Unibody construction makes the Pilot’s chassis much stiffer, which contributes to better handling, and enables softer springs to be used for a better ride. Unibody construction’s stiffness also contributes to better durability and less body squeaks and rattles. The GX460 doesn’t use unibody construction, but a body-on-frame design.

The Pilot uses computer-generated active noise cancellation to help remove annoying noise and vibration from the passenger compartment, especially at low frequencies. The GX460 doesn’t offer active noise cancellation.

Passenger Space Comparison

The Pilot has standard seating for 8 passengers; the GX460 can only carry 7.

The Pilot has 23.2 cubic feet more passenger volume than the GX460 (152.9 vs. 129.7).

The Pilot has 2.1 inches more front headroom, 2.6 inches more front hip room, 6.6 inches more front shoulder room, 4.3 inches more rear legroom, 2.1 inches more rear hip room, 4.7 inches more rear shoulder room, 3.7 inches more third row headroom, 2.6 inches more third row legroom, 1.5 inches more third row hip room and 3.1 inches more third row shoulder room than the GX460.

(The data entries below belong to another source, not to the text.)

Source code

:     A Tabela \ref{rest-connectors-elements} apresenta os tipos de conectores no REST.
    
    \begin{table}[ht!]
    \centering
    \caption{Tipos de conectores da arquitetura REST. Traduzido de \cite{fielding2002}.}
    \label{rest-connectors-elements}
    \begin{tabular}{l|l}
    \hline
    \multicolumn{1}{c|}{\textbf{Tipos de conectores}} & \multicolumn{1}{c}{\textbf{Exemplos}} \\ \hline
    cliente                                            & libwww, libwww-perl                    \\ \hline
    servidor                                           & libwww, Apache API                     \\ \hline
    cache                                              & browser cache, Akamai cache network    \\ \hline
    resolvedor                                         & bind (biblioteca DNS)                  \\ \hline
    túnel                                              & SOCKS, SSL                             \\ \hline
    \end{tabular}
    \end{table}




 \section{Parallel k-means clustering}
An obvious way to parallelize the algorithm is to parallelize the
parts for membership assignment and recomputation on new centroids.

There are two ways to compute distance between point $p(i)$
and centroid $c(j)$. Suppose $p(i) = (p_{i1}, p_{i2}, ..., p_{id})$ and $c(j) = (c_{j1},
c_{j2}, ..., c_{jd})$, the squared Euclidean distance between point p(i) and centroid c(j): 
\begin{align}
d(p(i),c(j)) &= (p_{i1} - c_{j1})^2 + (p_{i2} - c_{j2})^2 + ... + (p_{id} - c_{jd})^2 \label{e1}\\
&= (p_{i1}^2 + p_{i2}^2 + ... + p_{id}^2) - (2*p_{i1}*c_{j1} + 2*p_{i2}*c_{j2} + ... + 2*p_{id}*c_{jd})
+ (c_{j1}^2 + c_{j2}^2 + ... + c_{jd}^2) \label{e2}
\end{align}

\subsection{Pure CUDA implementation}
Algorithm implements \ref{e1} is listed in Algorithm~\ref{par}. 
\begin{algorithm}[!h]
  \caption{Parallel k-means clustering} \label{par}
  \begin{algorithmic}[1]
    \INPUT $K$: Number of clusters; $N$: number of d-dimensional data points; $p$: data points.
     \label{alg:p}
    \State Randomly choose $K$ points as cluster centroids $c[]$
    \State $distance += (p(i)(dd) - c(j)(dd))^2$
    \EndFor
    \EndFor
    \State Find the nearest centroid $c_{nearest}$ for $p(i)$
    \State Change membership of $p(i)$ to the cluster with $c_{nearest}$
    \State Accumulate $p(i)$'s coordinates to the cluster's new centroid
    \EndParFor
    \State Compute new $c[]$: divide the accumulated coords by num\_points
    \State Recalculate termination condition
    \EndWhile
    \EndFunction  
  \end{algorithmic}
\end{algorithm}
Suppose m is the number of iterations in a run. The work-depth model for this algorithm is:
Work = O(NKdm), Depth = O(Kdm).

For enhanced passenger comfort on long trips the Pilot’s middle and third row seats recline. The GX460’s third row seats don’t recline.

Cargo Capacity Comparison

The Pilot’s cargo area provides more volume than the GX460.



Behind Third Seat

18.5 cubic feet

11.6 cubic feet

Third Seat Folded

55.9 cubic feet

46.7 cubic feet

Second Seat Folded

109 cubic feet

64.7 cubic feet

The Pilot’s liftgate lifts up in one piece, completely out of the way of loading and unloading, while sheltering the cargo loading area. The GX460’s swing out door blocks loading from the passenger’s side.

To make loading and unloading groceries and cargo easier, especially for short adults or children, the Pilot EX-L/Touring/Elite has a standard power cargo door, which opens and closes automatically by pressing a button. The GX460 doesn’t offer a power cargo door.

Recommendations Comparison

The Honda Pilot outsold the Lexus GX460 by over five to one during the 2015 model year.